A source close to the Russian navy told Reuters a squadron of five Russian ships equipped with guided missiles had set off to conduct maneuvers in Syrian waters.
"They will train to repulse an attack from the air and to defend the coast, which means firing artillery and testing short-range air defense systems, " the source said, adding that the exercise had been agreed with the Syrian government.
Russia has given notice of several rounds of navy drills with rocket firing tests in the sea off Syria from Sept. 8 to Oct. 7, according to Cypriot aviation authorities and international governmental databases of notices for airmen. Some flight paths will be temporarily closed.
Lavrov blamed Washington for cutting off direct military-to-military communication between Russia and NATO after the crisis in Ukraine last year. Such contacts were "important for the avoidance of undesired, unintended incidents", Lavrov said.
"We are always in favor of military people talking to each other in a professional way. They understand each other very well," Lavrov said. "If, as (U.S. Secretary of State) John Kerry has said many times, the United States wants those channels frozen, then be our guest."

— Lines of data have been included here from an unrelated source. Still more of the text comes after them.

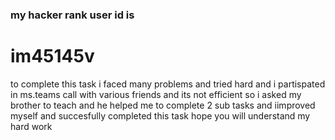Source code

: ### my hacker rank user id is
# im45145v

to complete this task i faced many problems and tried hard and i partispated in ms.teams call with various friends and its not efficient so i asked my brother to teach and he helped me to complete 2 sub tasks and iimproved myself and succesfully completed this task
hope you will understand my hard work
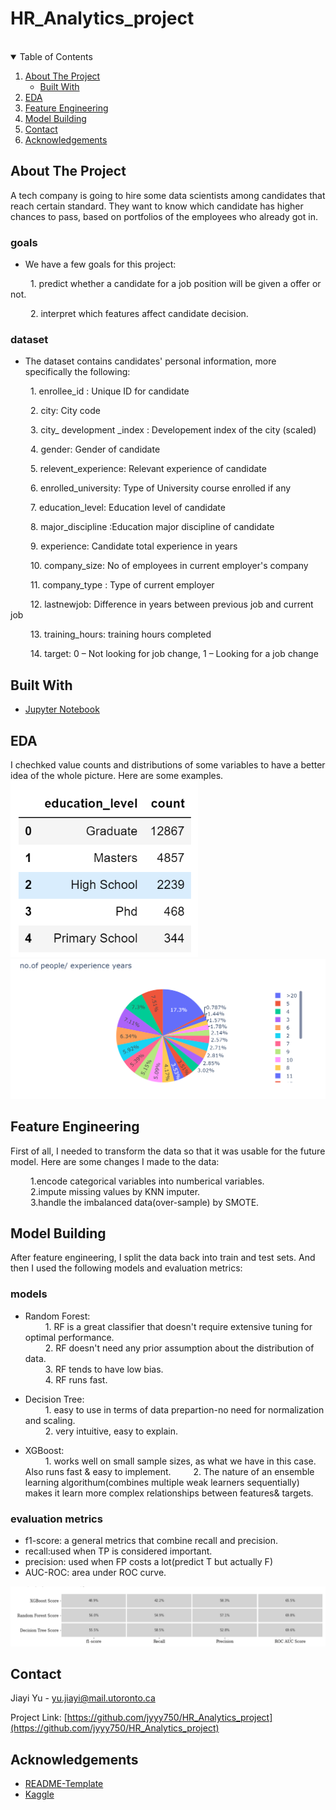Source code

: # HR_Analytics_project
<br>

<!-- TABLE OF CONTENTS -->
<details open="open">
  <summary>Table of Contents</summary>
  <ol>
    <li>
      <a href="#about-the-project">About The Project</a>
      <ul>
        <li><a href="#built-with">Built With</a></li>
      </ul>
    </li>
    <li><a href="#eda">EDA</a></li>
     <li><a href="#feature-engineering">Feature Engineering</a></li>
    <li><a href="#model-building">Model Building</a></li>
    <li><a href="#contact">Contact</a></li>
    <li><a href="#acknowledgements">Acknowledgements</a></li>
  </ol>
</details>


<!-- ABOUT THE PROJECT -->
## About The Project
  A tech company is going to hire some data scientists among candidates that reach certain standard. They want to know which candidate has higher chances to pass, based on portfolios of the employees who already got in.

### goals
* We have a few goals for this project:  

&emsp;&emsp; 1. predict whether a candidate for a job position will be given a offer or not.

&emsp;&emsp; 2. interpret which features affect candidate decision.

### dataset
* The dataset contains candidates' personal information, more specifically the following:  

&emsp;&emsp; 1. enrollee_id : Unique ID for candidate

&emsp;&emsp; 2. city: City code

&emsp;&emsp; 3. city_ development _index : Developement index of the city (scaled)

&emsp;&emsp; 4. gender: Gender of candidate

&emsp;&emsp; 5. relevent_experience: Relevant experience of candidate

&emsp;&emsp; 6. enrolled_university: Type of University course enrolled if any

&emsp;&emsp; 7. education_level: Education level of candidate

&emsp;&emsp; 8. major_discipline :Education major discipline of candidate

&emsp;&emsp; 9. experience: Candidate total experience in years

&emsp;&emsp; 10. company_size: No of employees in current employer's company

&emsp;&emsp; 11. company_type : Type of current employer

&emsp;&emsp; 12. lastnewjob: Difference in years between previous job and current job

&emsp;&emsp; 13. training_hours: training hours completed

&emsp;&emsp; 14. target: 0 – Not looking for job change, 1 – Looking for a job change


## Built With
* [Jupyter Notebook](https://jupyter.org/)

## EDA
I chechked value counts and distributions of some variables to have a better idea of the whole picture. Here are some examples.
<img src="1.png" width = 300>
<img src="2.png">


## Feature Engineering
First of all, I needed to transform the data so that it was usable for the future model. Here are some changes I made to the data:

&emsp;&emsp; 1.encode categorical variables into numberical variables.  
&emsp;&emsp; 2.impute missing values by KNN imputer.  
&emsp;&emsp; 3.handle the imbalanced data(over-sample) by SMOTE.  


## Model Building
After feature engineering, I split the data back into train and test sets.
And then I used the following models and evaluation metrics:

### models
* Random Forest:  
&emsp;&emsp; 1. RF is a great classifier that doesn't require extensive tuning for optimal performance.  
&emsp;&emsp; 2. RF doesn't need any prior assumption about the distribution of data.  
&emsp;&emsp; 3. RF tends to have low bias.  
&emsp;&emsp; 4. RF runs fast.  

* Decision Tree:  
&emsp;&emsp; 1. easy to use in terms of data prepartion-no need for normalization and scaling.  
&emsp;&emsp; 2. very intuitive, easy to explain.

* XGBoost:   
&emsp;&emsp; 1. works well on small sample sizes, as what we have in this case. Also runs fast & easy to implement.
&emsp;&emsp; 2. The nature of an ensemble learning algorithum(combines multiple weak learners sequentially) makes it learn more complex relationships between features& targets.


### evaluation metrics
* f1-score: a general metrics that combine recall and precision.
* recall:used when TP is considered important.
* precision: used when FP costs a lot(predict T but actually F)
* AUC-ROC: area under ROC curve.
<img src="evaluation metrics.png">



<!-- CONTACT -->
## Contact

Jiayi Yu - yu.jiayi@mail.utoronto.ca

Project Link: [https://github.com/jyyy750/HR_Analytics_project](https://github.com/jyyy750/HR_Analytics_project)

<!-- ACKNOWLEDGEMENTS -->
## Acknowledgements
* [README-Template](https://github.com/othneildrew/Best-README-Template/blob/master/README.md#about-the-project)
* [Kaggle](https://www.kaggle.com/arashnic/hr-analytics-job-change-of-data-scientists)
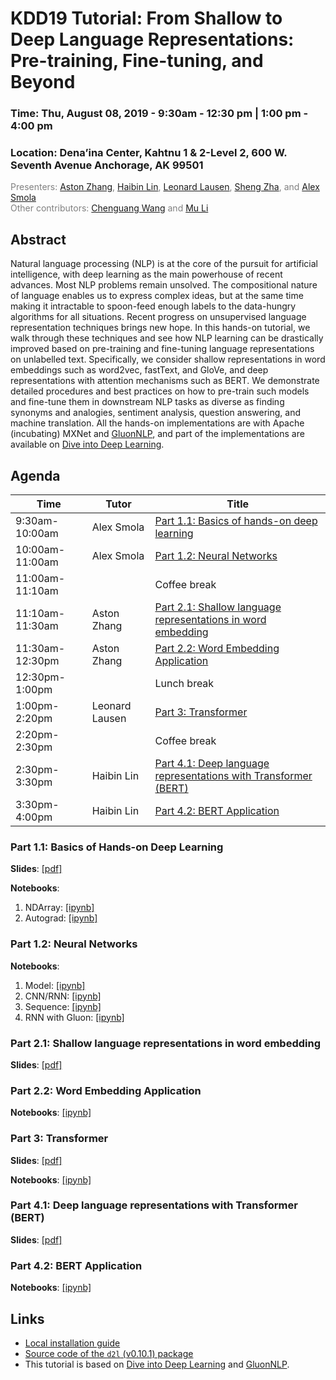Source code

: KDD19 Tutorial: From Shallow to Deep Language Representations: Pre-training, Fine-tuning, and Beyond
==================================================================

<h3>Time: Thu, August 08, 2019 - 9:30am - 12:30 pm | 1:00 pm - 4:00 pm</h3>
<h3>Location: Dena’ina Center, Kahtnu 1 & 2-Level 2, 600 W. Seventh Avenue Anchorage, AK 99501</h3>

<span style="color:grey">Presenters: [Aston Zhang](https://www.astonzhang.com/), [Haibin Lin](https://www.linkedin.com/in/linhaibin/), [Leonard Lausen](https://leonard.lausen.nl/), [Sheng Zha](https://www.linkedin.com/in/shengzha/), and [Alex Smola](https://alex.smola.org/)</span><br/>
<span style="color:grey">Other contributors: [Chenguang Wang](https://sites.google.com/site/raychenguangwang/) and [Mu Li](https://www.cs.cmu.edu/~muli/)</span><br/>

Abstract
--------
Natural language processing (NLP) is at the core of the pursuit for artificial intelligence, with deep learning as the main powerhouse of recent advances. Most NLP problems remain unsolved. The compositional nature of language enables us to express complex ideas, but at the same time making it intractable to spoon-feed enough labels to the data-hungry algorithms for all situations. Recent progress on unsupervised language representation techniques brings new hope. In this hands-on tutorial, we walk through these techniques and see how NLP learning can be drastically improved based on pre-training and fine-tuning language representations on unlabelled text. Specifically, we consider shallow representations in word embeddings such as word2vec, fastText, and GloVe, and deep representations with attention mechanisms such as BERT. We demonstrate detailed procedures and best practices on how to pre-train such models and  fine-tune them in downstream NLP tasks as diverse as finding synonyms and analogies, sentiment analysis, question answering, and machine translation. All the hands-on implementations are with Apache (incubating) MXNet and [GluonNLP](http://gluon-nlp.mxnet.io/), and part of the implementations are available on [Dive into Deep Learning](https://www.d2l.ai).


Agenda
------

| Time            | Tutor          | Title                                                                                                                            |
|-----------------|----------------|----------------------------------------------------------------------------------------------------------------------------------|
| 9:30am-10:00am  | Alex Smola     | [Part 1.1: Basics of hands-on deep learning](#part-11-basics-of-hands-on-deep-learning)                                         |
| 10:00am-11:00am | Alex Smola     | [Part 1.2: Neural Networks](#part-12-neural-networks)                                                                           |
| 11:00am-11:10am |                | Coffee break                                                                                                                     |
| 11:10am-11:30am | Aston Zhang    | [Part 2.1: Shallow language representations in word embedding](#part-21-shallow-language-representations-in-word-embedding)     |
| 11:30am-12:30pm | Aston Zhang    | [Part 2.2: Word Embedding Application](#part-22-word-embedding-application)                                                     |
| 12:30pm-1:00pm  |                | Lunch break                                                                                                                      |
| 1:00pm-2:20pm   | Leonard Lausen | [Part 3: Transformer](#part-3-transformer)                                                                                       |
| 2:20pm-2:30pm   |                | Coffee break                                                                                                                     |
| 2:30pm-3:30pm   | Haibin Lin     | [Part 4.1: Deep language representations with Transformer (BERT)](#part-41-deep-language-representations-with-transformer-bert) |
| 3:30pm-4:00pm   | Haibin Lin     | [Part 4.2: BERT Application](#part-42-bert-application)                                                                        |

### Part 1.1: Basics of Hands-on Deep Learning

**Slides**: [[pdf]](01_ndarray_autograd/Part-1.pdf)

**Notebooks**:

1. NDArray: [[ipynb]](01_ndarray_autograd/ndarray.ipynb)
1. Autograd: [[ipynb]](01_ndarray_autograd/autograd.ipynb)


### Part 1.2: Neural Networks

**Notebooks**:

1. Model: [[ipynb]](02_neural_nets/1-model.ipynb)
1. CNN/RNN: [[ipynb]](02_neural_nets/2-cnn-rnn.ipynb)
1. Sequence: [[ipynb]](02_neural_nets/3-sequence.ipynb)
1. RNN with Gluon: [[ipynb]](02_neural_nets/4-rnn-gluon.ipynb)


### Part 2.1: Shallow language representations in word embedding

**Slides**: [[pdf]](03_word_embedding/Part-2.pdf)


### Part 2.2: Word Embedding Application

**Notebooks**: [[ipynb]](04_word_embedding_app/sim-analogy-sentiment-analysis-rnn-cnn.ipynb)


### Part 3: Transformer

**Slides**: [[pdf]](05_transformer/Part-3.pdf)

**Notebooks**: [[ipynb]](05_transformer/transformer.ipynb)


### Part 4.1: Deep language representations with Transformer (BERT)

**Slides**: [[pdf]](06_bert/Part-4.pdf)


### Part 4.2: BERT Application

**Notebooks**: [[ipynb]](07_bert_app/bert.ipynb)


Links
-----

* [Local installation guide](00_setup/install.ipynb)
* [Source code of the `d2l` (v0.10.1) package](d2l-0.10.1.py)
* This tutorial is based on [Dive into Deep Learning](https://www.d2l.ai) and [GluonNLP](http://gluon-nlp.mxnet.io/).
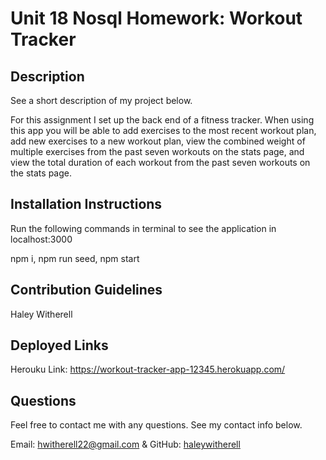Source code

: # Unit 18 Nosql Homework: Workout Tracker

## Description

See a short description of my project below.

For this assignment I set up the back end of a fitness tracker. When using this app you will be able to add exercises to the most recent workout plan, add new exercises to a new workout plan, view the combined weight of multiple exercises from the past seven workouts on the stats page, and view the total duration of each workout from the past seven workouts on the stats page.

## Installation Instructions

Run the following commands in terminal to see the application in localhost:3000

npm i, npm run seed, npm start

## Contribution Guidelines

Haley Witherell

## Deployed Links 

Herouku Link: https://workout-tracker-app-12345.herokuapp.com/

## Questions

Feel free to contact me with any questions. See my contact info below.

Email: hwitherell22@gmail.com & GitHub: [haleywitherell](https://github.com/haleywitherell)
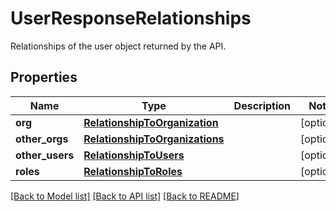 # UserResponseRelationships

Relationships of the user object returned by the API.

## Properties

| Name            | Type                                                              | Description | Notes      |
| --------------- | ----------------------------------------------------------------- | ----------- | ---------- |
| **org**         | [**RelationshipToOrganization**](RelationshipToOrganization.md)   |             | [optional] |
| **other_orgs**  | [**RelationshipToOrganizations**](RelationshipToOrganizations.md) |             | [optional] |
| **other_users** | [**RelationshipToUsers**](RelationshipToUsers.md)                 |             | [optional] |
| **roles**       | [**RelationshipToRoles**](RelationshipToRoles.md)                 |             | [optional] |

[[Back to Model list]](README.md#documentation-for-models) [[Back to API list]](README.md#documentation-for-api-endpoints) [[Back to README]](README.md)
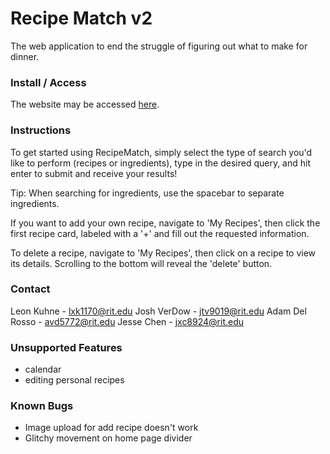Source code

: # Recipe Match v2

The web application to end the struggle of figuring out what to make for dinner.

### Install / Access
The website may be accessed [here](recipematch.leonkuhne.com).

### Instructions
To get started using RecipeMatch, simply select the type of search you'd like
to perform (recipes or ingredients), type in the desired query, and hit enter
to submit and receive your results!

Tip: When searching for ingredients, use the spacebar to separate ingredients.

If you want to add your own recipe, navigate to 'My Recipes', then click the
first recipe card, labeled with a '+' and fill out the requested information.

To delete a recipe, navigate to 'My Recipes', then click on a recipe to view
its details. Scrolling to the bottom will reveal the 'delete' button.

### Contact
Leon Kuhne - lxk1170@rit.edu
Josh VerDow - jtv9019@rit.edu
Adam Del Rosso - avd5772@rit.edu
Jesse Chen - jxc8924@rit.edu


### Unsupported Features
- calendar
- editing personal recipes

### Known Bugs
- Image upload for add recipe doesn't work
- Glitchy movement on home page divider
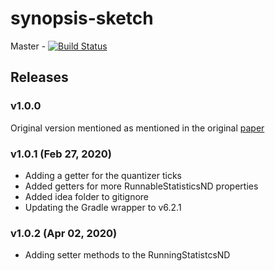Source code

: # synopsis-sketch

Master - [![Build Status](https://travis-ci.com/Project-Sustain/synopsis-sketch.svg?branch=master)](https://travis-ci.com/Project-Sustain/synopsis-sketch)

## Releases
### v1.0.0
Original version mentioned as mentioned in the original [paper](https://www.cs.colostate.edu/~shrideep/papers/synopsis-tkde.pdf)

### v1.0.1 (Feb 27, 2020)
- Adding a getter for the quantizer ticks
- Added getters for more RunnableStatisticsND properties
- Added idea folder to gitignore
- Updating the Gradle wrapper to v6.2.1

### v1.0.2 (Apr 02, 2020)
- Adding setter methods to the RunningStatistcsND
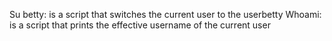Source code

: Su betty: is a script that switches the current user to the userbetty
Whoami: is a script that prints the effective username of the current user
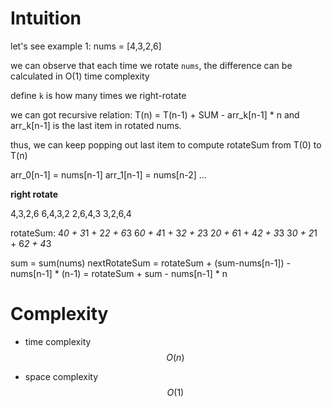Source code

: # Intuition

let's see example 1: nums = [4,3,2,6]

we can observe that each time we rotate `nums`, the difference can be calculated in O(1) time complexity

define `k` is how many times we right-rotate

we can got recursive relation: T(n) = T(n-1) + SUM - arr_k[n-1] * n
and arr_k[n-1] is the last item in rotated nums.

thus, we can keep popping out last item to compute rotateSum from T(0) to T(n)

arr_0[n-1] = nums[n-1]
arr_1[n-1] = nums[n-2]
...

**right rotate**

4,3,2,6
6,4,3,2
2,6,4,3
3,2,6,4

rotateSum:
4*0 + 3*1 + 2*2 + 6*3
6*0 + 4*1 + 3*2 + 2*3
2*0 + 6*1 + 4*2 + 3*3
3*0 + 2*1 + 6*2 + 4*3

sum = sum(nums)
nextRotateSum = rotateSum + (sum-nums[n-1]) - nums[n-1] * (n-1)
              = rotateSum + sum - nums[n-1] * n

# Complexity

- time complexity
$$O(n)$$

- space complexity
$$O(1)$$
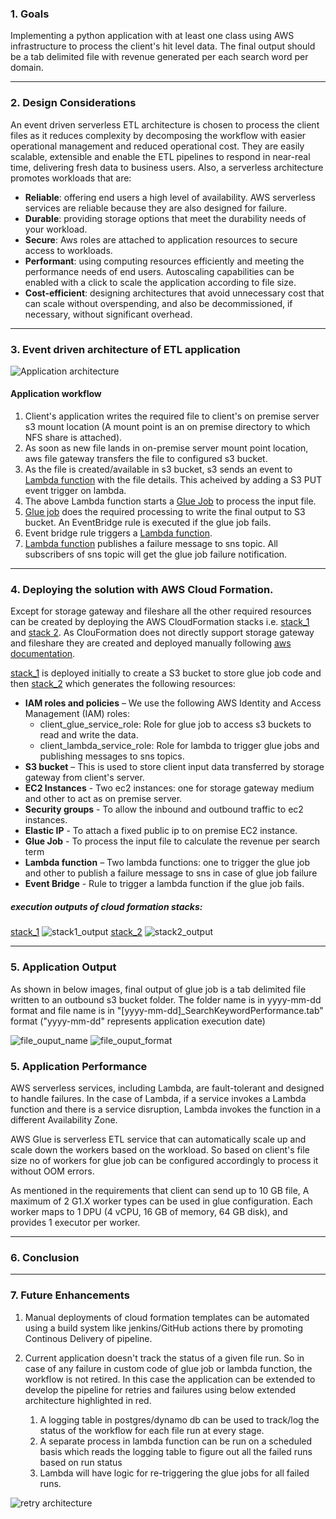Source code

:### 1. Goals

Implementing a python application with at least one class using AWS infrastructure to process the client's hit level data. 
The final output should be a tab delimited file with revenue generated per each search word per domain.

---

### 2. Design Considerations 
An event driven serverless ETL architecture is chosen to process the client files as it reduces complexity by decomposing the 
workflow with easier operational management and reduced operational cost. They are easily scalable, extensible and enable 
the ETL pipelines to respond in near-real time, delivering fresh data to business users. Also, a serverless architecture promotes 
workloads that are:

- <b>Reliable</b>: offering end users a high level of availability. AWS serverless services are reliable because they are also designed for failure.
- <b>Durable</b>: providing storage options that meet the durability needs of your workload.
- <b>Secure</b>: Aws roles are attached to application resources to secure access to workloads.
- <b>Performant</b>: using computing resources efficiently and meeting the performance needs of end users. Autoscaling capabilities can be enabled with a click to scale the application according to file size.
- <b>Cost-efficient</b>: designing architectures that avoid unnecessary cost that can scale without overspending, and also be decommissioned, if necessary, without significant overhead.

---

### 3. Event driven architecture of ETL application

![Application architecture](./images/app_architecture.png)

#### Application workflow
1. Client's application writes the required file to client's on premise server s3 mount location (A mount point is an on premise directory to which NFS share is attached).
2. As soon as new file lands in on-premise server mount point location, aws file gateway transfers the file to configured s3 bucket.
3. As the file is created/available in s3 bucket, s3 sends an event to [Lambda function](./lambda_glue_job_trigger.py) with the file details. This acheived 
by adding a S3 PUT event trigger on lambda.
4. The above Lambda function starts a [Glue Job](./search_revenue_glue_job.py) to process the input file.
5. [Glue job](./search_revenue_glue_job.py) does the required processing to write the final output to S3 bucket. An EventBridge rule is executed if the glue job fails. 
6. Event bridge rule triggers a [Lambda function](./lambda_glue_failure_notification.py).
7. [Lambda function](./lambda_glue_failure_notification.py) publishes a failure message to sns topic. All subscribers of sns topic will get the glue job failure notification.

---

### 4. Deploying the solution with AWS Cloud Formation. 
Except for storage gateway and fileshare all the other required resources can be created by deploying the AWS CloudFormation stacks i.e. [stack_1](./cf_app_infra_stack_1.yml) and [stack 2](./cf_app_infra_stack_2.yml).
As ClouFormation does not directly support storage gateway and fileshare they are created and deployed manually following [aws documentation](https://docs.aws.amazon.com/storagegateway/latest/userguide/ec2-gateway-file.html).

[stack_1](./cf_app_infra_stack_1.yml) is deployed initially to create a S3 bucket to store glue job code and then [stack_2](./cf_app_infra_stack_2.yml) which
generates the following resources:

- <b>IAM roles and policies</b> – We use the following AWS Identity and Access Management (IAM) roles:
  - client_glue_service_role: Role for glue job to access s3 buckets to read and write the data.
  - client_lambda_service_role: Role for lambda to trigger glue jobs and publishing messages to sns topics.
- <b>S3 bucket</b> – This is used to store client input data transferred by storage gateway from client's server.
- <b>EC2 Instances</b> - Two ec2 instances: one for storage gateway medium and other to act as on premise server.
- <b>Security groups</b> - To allow the inbound and outbound traffic to ec2 instances.
- <b>Elastic IP</b> - To attach a fixed public ip to on premise EC2 instance.
- <b>Glue Job</b> - To process the input file to calculate the revenue per search term
- <b>Lambda function</b> – Two lambda functions: one to trigger the glue job and other to publish a failure message to sns in case of glue job failure
- <b>Event Bridge</b> - Rule to trigger a lambda function if the glue job fails.

##### execution outputs of cloud formation stacks:

[stack_1](./cf_app_infra_stack_1.yml) 
![stack1_output](./images/stack1_output.png)
[stack_2](./cf_app_infra_stack_2.yml) 
![stack2_output](./images/stack2_output.png)

---

### 5. Application Output
As shown in below images, final output of glue job is a tab delimited file written to an outbound s3 bucket folder. The folder name is in yyyy-mm-dd format 
and file name is in "[yyyy-mm-dd]_SearchKeywordPerformance.tab" format ("yyyy-mm-dd" represents application execution date)

![file_ouput_name](./images/file_output_name.png) 
![file_ouput_format](./images/file_output_format.png) 


### 5. Application Performance

AWS serverless services, including Lambda, are fault-tolerant and designed to handle failures. In the case of Lambda, 
if a service invokes a Lambda function and there is a service disruption, Lambda invokes the function in a different 
Availability Zone.

AWS Glue is serverless ETL service that can automatically scale up and scale down the workers based on the workload.
So based on client's file size no of workers for glue job can be configured accordingly to process it without OOM errors. 

As mentioned in the requirements that client can send up to 10 GB file, A maximum of 2 G1.X worker types can be used in 
glue configuration. Each worker maps to 1 DPU (4 vCPU, 16 GB of memory, 64 GB disk), and provides 1 executor per worker.

---

### 6. Conclusion

---

### 7. Future Enhancements
1) Manual deployments of cloud formation templates can be automated using a build system like jenkins/GitHub 
actions there by promoting Continous Delivery of pipeline.
2) Current application doesn't track the status of a given file run. So in case of any failure in custom code of 
glue job or lambda function, the workflow is not retired. In this case the application can be extended to develop 
the pipeline for retries and failures using below extended architecture highlighted in red. 

   1) A logging table in postgres/dynamo db can be used to track/log the status of the 
   workflow for each file run at every stage. 
   2) A separate process in lambda function can be run on a scheduled basis which reads the logging table to figure out all the failed runs based on
   run status 
   3) Lambda will have logic for re-triggering the glue jobs for all failed runs.

![retry architecture](./images/retry_architecture.png)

The dispatch of advanced anti-aircraft missiles like the SA-22, which the two Western officials said were on their way but had not yet arrived, would appear to undermine Moscow's argument that its sole aim is to help Damascus fight Islamic State: the militants and other insurgents possess no aircraft.
"This system is the advanced version used by Russia and it's meant to be operated by Russians in Syria," said one of the Western sources, a diplomat briefed on intelligence assessments.
A Russian source close to the navy said the delivery would not be the first time Moscow had sent the SA-22, known as Pantsir-S1 in Russian, to Syria. The system had been sent in 2013, the source said. "There are plans now to send a new set."
Diplomats in Moscow say the Kremlin is happy for the West to believe it is building up its military in Syria, calculating that this will give it more bargaining power in any peace talks.
Western and Arab countries have backed demands from the Syrian opposition that Assad must leave power under any negotiated settlement. Assad has refused to go, and all diplomatic efforts at a solution so far have collapsed.
Assad’s supporters have taken encouragement this week from an apparent shift in tone from some European states.
Britain, one of Assad’s staunchest Western opponents, said it could accept him staying in place for a transition period if it helped resolve the conflict.
France said on Monday he must leave power “at some point or another”. Smaller countries went further, with Austria saying Assad must be involved in the fight against Islamic State and Spain saying negotiations with him were needed to end the war.
The Syrian pro-government newspaper al-Watan saw Britain’s position as “a new sign of the changes in Western positions that started with Madrid and Austria”.



Moscow will reportedly provide Russian troops in Syria with an advanced antiaircraft missile system as part of its military support for Syrian president Bashar Assad.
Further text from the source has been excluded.